• [Directions for this task] Would you please output the lines from the one holding "from each cycle." to the end of the entries, exactly and with no others?

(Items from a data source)
══════

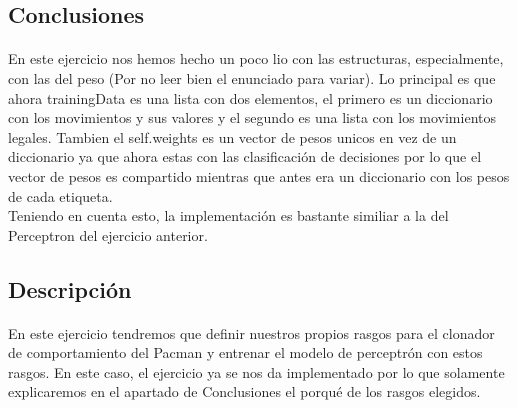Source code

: \documentclass{report}
\begin{document}
      \subsection*{Conclusiones}
        \paragraph*{}{
          En este ejercicio nos hemos hecho un poco lio con las estructuras, especialmente, con las del peso (Por no leer bien el enunciado para variar).
          Lo principal es que ahora trainingData es una lista con dos elementos, el primero es un diccionario con los movimientos y sus valores y el segundo es una lista con los movimientos legales.
          Tambien el self.weights es un vector de pesos unicos en vez de un diccionario ya que ahora estas con las clasificación de decisiones por lo que el vector de pesos es compartido mientras que antes era un diccionario con los pesos de cada etiqueta.\\

          Teniendo en cuenta esto, la implementación es bastante similiar a la del Perceptron del ejercicio anterior.
        }
      \subsection*{Descripción}
        \paragraph*{}{
          En este ejercicio tendremos que definir nuestros propios rasgos para el clonador de comportamiento del Pacman y entrenar el modelo de perceptrón con estos rasgos.
          En este caso, el ejercicio ya se nos da implementado por lo que solamente explicaremos en el apartado de Conclusiones el porqué de los rasgos elegidos.
        }
\end{document}

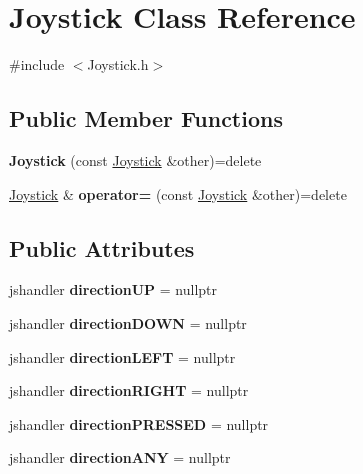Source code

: \hypertarget{class_joystick}{}\section{Joystick Class Reference}
\label{class_joystick}


{\ttfamily \#include $<$Joystick.\+h$>$}

\subsection*{Public Member Functions}
\begin{DoxyCompactItemize}
\item 
{\bfseries Joystick} (const \hyperlink{class_joystick}{Joystick} \&other)=delete\hypertarget{class_joystick_aee767adfa96c50ebb6ca1af13ddb6187}{}\label{class_joystick_aee767adfa96c50ebb6ca1af13ddb6187}

\item 
\hyperlink{class_joystick}{Joystick} \& {\bfseries operator=} (const \hyperlink{class_joystick}{Joystick} \&other)=delete\hypertarget{class_joystick_ad5b1112a556aba93875e60e70a2f6643}{}\label{class_joystick_ad5b1112a556aba93875e60e70a2f6643}

\end{DoxyCompactItemize}
\subsection*{Public Attributes}
\begin{DoxyCompactItemize}
\item 
jshandler {\bfseries direction\+UP} = nullptr\hypertarget{class_joystick_a24b286e28a1e3ada2bc42c4b1ef16339}{}\label{class_joystick_a24b286e28a1e3ada2bc42c4b1ef16339}

\item 
jshandler {\bfseries direction\+D\+O\+WN} = nullptr\hypertarget{class_joystick_aca32b8875e35bd9af63065e0d5dfafb9}{}\label{class_joystick_aca32b8875e35bd9af63065e0d5dfafb9}

\item 
jshandler {\bfseries direction\+L\+E\+FT} = nullptr\hypertarget{class_joystick_a0a7fa96faefa92d2f2e09251b460b5ed}{}\label{class_joystick_a0a7fa96faefa92d2f2e09251b460b5ed}

\item 
jshandler {\bfseries direction\+R\+I\+G\+HT} = nullptr\hypertarget{class_joystick_a6fcd661de0e47977ebfddd1950004bd1}{}\label{class_joystick_a6fcd661de0e47977ebfddd1950004bd1}

\item 
jshandler {\bfseries direction\+P\+R\+E\+S\+S\+ED} = nullptr\hypertarget{class_joystick_ab7b8181af7f4b77fe567c9fe2b00cf89}{}\label{class_joystick_ab7b8181af7f4b77fe567c9fe2b00cf89}

\item 
jshandler {\bfseries direction\+A\+NY} = nullptr\hypertarget{class_joystick_a9699d1491b81b53353a30cfc675ef188}{}\label{class_joystick_a9699d1491b81b53353a30cfc675ef188}

\end{DoxyCompactItemize}
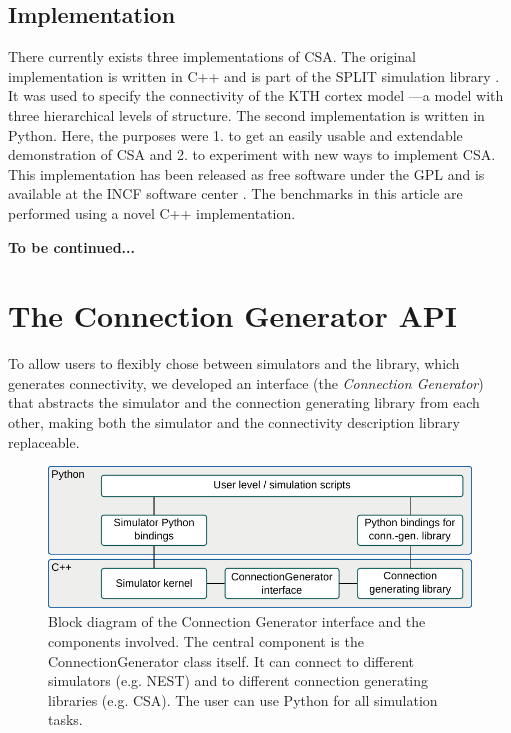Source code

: \documentclass{frontiersSCNS} %
\newcommand{\tbw}[1]{{\bf\parindent0pt\color{red}#1}}
\begin{document}
\subsection{Implementation}\label{sec:impl}

There currently exists three implementations of CSA.  The original
implementation is written in C++ and is part of the SPLIT simulation
library \citep{djurfeldt05}.  It was used to specify the connectivity
of the KTH cortex model \citep{djurfeldt08}---a model with three
hierarchical levels of structure.  The second implementation is
written in Python.  Here, the purposes were 1. to get an easily usable
and extendable demonstration of CSA and 2. to experiment with new ways
to implement CSA. This implementation has been released as free
software under the GPL and is available at the INCF software center
\citep{djurfeldt10}.  The benchmarks in this article are performed
using a novel C++ implementation.

\tbw{To be continued...}


\section{The Connection Generator API}

To allow users to flexibly chose between simulators and the library,
which generates connectivity, we developed an interface (the
\emph{Connection Generator}) that abstracts the simulator and the
connection generating library from each other, making both the
simulator and the connectivity description library replaceable.

\begin{figure}[ht]
\centering
\includegraphics[scale=.8]{figures/block_diagram_conngen.pdf}
\caption{Block diagram of the Connection Generator interface and the
  components involved. The central component is the
  ConnectionGenerator class itself. It can connect to different simulators
  (e.g. NEST) and to different connection generating libraries
  (e.g. CSA). The user can use Python for all simulation
  tasks.}\label{fig:block_diagram_conngen}
\end{figure}
\end{document}
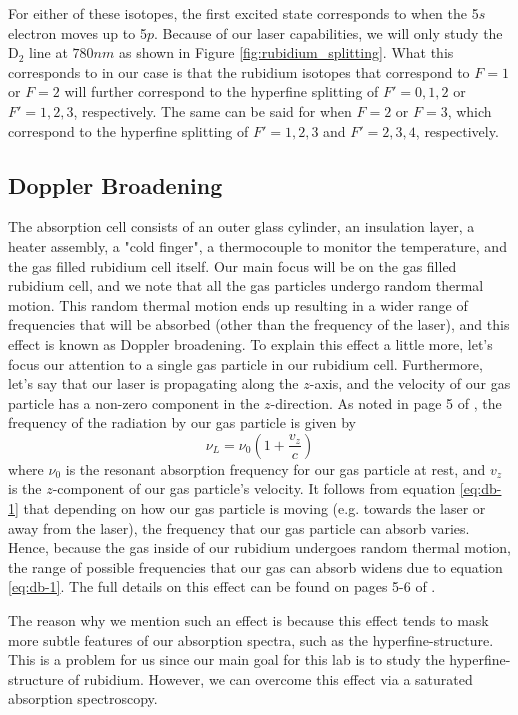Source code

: \documentclass[twocolumn,amsmath,amssymb,pra, floatfix]{revtex4-2}
\begin{document}
For either of these isotopes, the first excited state corresponds to when the 5$s$ electron moves up to 5$p$. Because of our laser capabilities, we will only study the $\mathrm{D}_{2}$ line at $780 \si{nm}$ as shown in Figure \ref{fig:rubidium_splitting}. What this corresponds to in our case is that the rubidium isotopes that correspond to $F = 1$ or $F = 2$ will further correspond to the hyperfine splitting of $F' = 0, 1, 2$ or $F' = 1, 2, 3$, respectively. The same can be said for when $F = 2$ or $F = 3$, which correspond to the hyperfine splitting of $F' = 1, 2, 3$ and $F' = 2, 3, 4$, respectively.

\subsection{Doppler Broadening}
The absorption cell consists of an outer glass cylinder, an insulation layer, a heater assembly, a "cold finger", a thermocouple to monitor the temperature, and the gas filled rubidium cell itself. Our main focus will be on the gas filled rubidium cell, and we note that all the gas particles undergo random thermal motion. This random thermal motion ends up resulting in a wider range of frequencies that will be absorbed (other than the frequency of the laser), and this effect is known as Doppler broadening. To explain this effect a little more, let's focus our attention to a single gas particle in our rubidium cell. Furthermore, let's say that our laser is propagating along the $z$-axis, and the velocity of our gas particle has a non-zero component in the $z$-direction. As noted in page 5 of \cite{gatech}, the frequency of the radiation by our gas particle is given by 
\begin{equation}
    \nu_{L}
    =
    \nu_{0} 
    \left( 1 + \frac{v_{z}}{c} \right)
    \label{eq:db-1}
\end{equation}
where $\nu_{0}$ is the resonant absorption frequency for our gas particle at rest, and $v_{z}$ is the $z$-component of our gas particle's velocity. It follows from equation \ref{eq:db-1} that depending on how our gas particle is moving (e.g. towards the laser or away from the laser), the frequency that our gas particle can absorb varies. Hence, because the gas inside of our rubidium undergoes random thermal motion, the range of possible frequencies that our gas can absorb widens due to equation \ref{eq:db-1}. The full details on this effect can be found on pages 5-6 of \cite{gatech}.

The reason why we mention such an effect is because this effect tends to mask more subtle features of our absorption spectra, such as the hyperfine-structure. This is a problem for us since our main goal for this lab is to study the hyperfine-structure of rubidium. However, we can overcome this effect via a saturated absorption spectroscopy. 
\end{document}
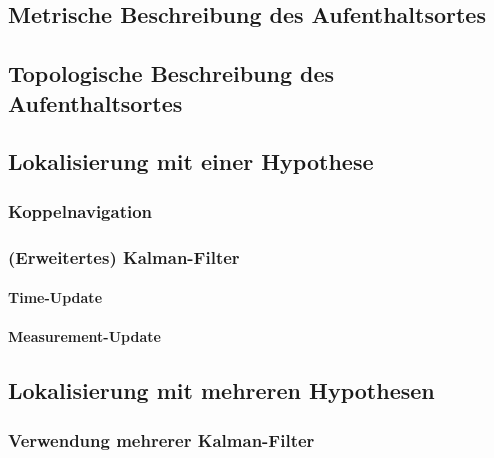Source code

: \documentclass[a4paper, 11pt, accentcolor = tud3b]{tudreport}
\begin{document}
			\subsection{Metrische Beschreibung des Aufenthaltsortes} %

			\subsection{Topologische Beschreibung des Aufenthaltsortes} %

			\subsection{Lokalisierung mit einer Hypothese} %

				\subsubsection{Koppelnavigation} %

				\subsubsection{(Erweitertes) Kalman-Filter} %

					\paragraph{Time-Update} %

					\paragraph{Measurement-Update} %

			\subsection{Lokalisierung mit mehreren Hypothesen} %

				\subsubsection{Verwendung mehrerer Kalman-Filter} %
\end{document}
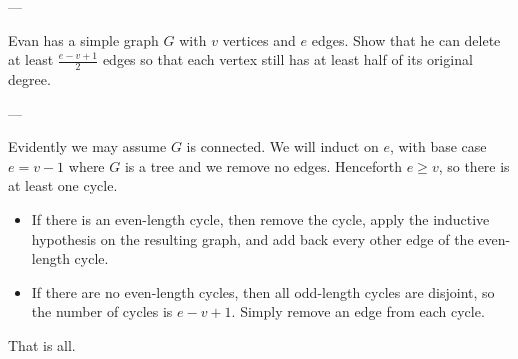 
---

Evan has a simple graph $G$ with $v$ vertices and $e$ edges. Show that he can delete at least $\frac{e-v+1}2$ edges so that each vertex still has at least half of its original degree.

---

Evidently we may assume $G$ is connected. We will induct on $e$, with base case $e=v-1$ where $G$ is a tree and we remove no edges. Henceforth $e\ge v$, so there is at least one cycle.
\begin{itemize}
    \item If there is an even-length cycle, then remove the cycle, apply the inductive hypothesis on the resulting graph, and add back every other edge of the even-length cycle.
    \item If there are no even-length cycles, then all odd-length cycles are disjoint, so the number of cycles is $e-v+1$. Simply remove an edge from each cycle.
\end{itemize}
That is all.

══════

• [Final answer]
    \item If there are no even-length cycles, then all odd-length cycles are disjoint, so the number of cycles is $e-v+1$. Simply remove an edge from each cycle.
\end{itemize}
That is all.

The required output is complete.